There was no need to push on.  He had a destination but, really, it didn’t matter how long it took to get there.  He decided to overwinter in Clear Spring, 75 miles outside of DC.  Mid-December found him ensconced in a house, positioned behind a hill and a screen of trees to keep the worst of the wind out.  He covered the windows in plastic sheeting and boards, and burned every scrap of wood he could find.  The remains of two people were in the upstairs bedroom, and he unceremoniously dumped the bones and papery flesh out of the window.  Then he broke up chairs and table and beds and, as winter moved on, even ripped up some of the old hardwood flooring.

Clear Spring seemed to have avoided the worst of the looting.  How strange that the toll of 10 years scavenging was less obvious the closer he got to the city.  Everybody who could bugged out – got as rural as they dared.

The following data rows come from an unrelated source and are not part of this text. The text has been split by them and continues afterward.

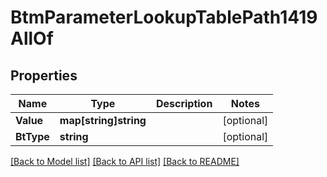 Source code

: # BtmParameterLookupTablePath1419AllOf

## Properties

Name | Type | Description | Notes
------------ | ------------- | ------------- | -------------
**Value** | **map[string]string** |  | [optional] 
**BtType** | **string** |  | [optional] 

[[Back to Model list]](../README.md#documentation-for-models) [[Back to API list]](../README.md#documentation-for-api-endpoints) [[Back to README]](../README.md)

Perhaps he and McGavin were wrong to follow Parker after all.  The city and suburbs were a fatted calf, abandoned out of fear.  Fear of attack, fear of disease from the corpses… But, once deep in the country, there was no time for anything but simple survival.  It certainly hadn’t crossed his mind to make the long trip to the city.  Why bother?

Clear Spring was nice.  Lots of canned goods in the stores and houses.  Enough for a carefully rationed winter.  The descendents of livestock roamed the forest, and deer were plentiful.  Winter would take a toll…but they’d survived ten winters.  He could make a go of it in Clear Spring.  But that wasn’t the plan.  Let the old world die.

He set out as soon as the roads were passable.  The snow and the slush were gone, another season done.  He marched down I-70 and, as he approached Frederick, the first storm of spring rolled in like a freight train.  Dark clouds boiled on the horizon, and the cleansing rains chased him into the Hampton Inn right where 270 began, the corridor leading to the Washington Beltway.  He hunkered down in the main office and devoured the last of his Clear Spring rations, trusting the upcoming suburban sprawl to provide enough for his needs.

He slept fitfully on a moth-eaten fold-out cot, the last of winter’s chill creeping around him.  He dreamed of McGavin’s staring eyes, he thought he heard the sounds of Jacob’s flight into the woods and, as always, he saw Cumberland burning.  Towards dawn, he dreamed of the old warehouse where he and McGavin had settled before Parker walked into their lives.   A nameless, graffitied building along the rail tracks in Fort Totten.  Still standing?  Still stuffed with the shit they left behind when they attached their wagon to Parker?  Maybe he could go back to where that all started.  This new life.  Pretend the last ten years were just a dream.  That was the original plan with McGavin.  Build a little empire on the train tracks.  Maybe even find one of those hand-pump platforms that go on the tracks, like in the old westerns.  Do they still make those?  Surely there must be something like it lying around the Union Station railyard.  Or was everything automatic now?  Gas powered and rusting away.

Let the old world die.  He woke up in the hours before dawn, shivering and crying.  The impossible silence of the dead world filled his ears and every movement sounded like an echoing rockfall.  He screamed.  He screamed and screamed and then got up and pushed over a snack machine, the glass front long ago broken and the contents gone.  He wrapped himself up, picked up the pack he had made in Clear Spring, and hiked out into the darkness, thinking about nothing.  Letting his brain empty as he joined the clogged interstate and weaved amongst the rotting cars.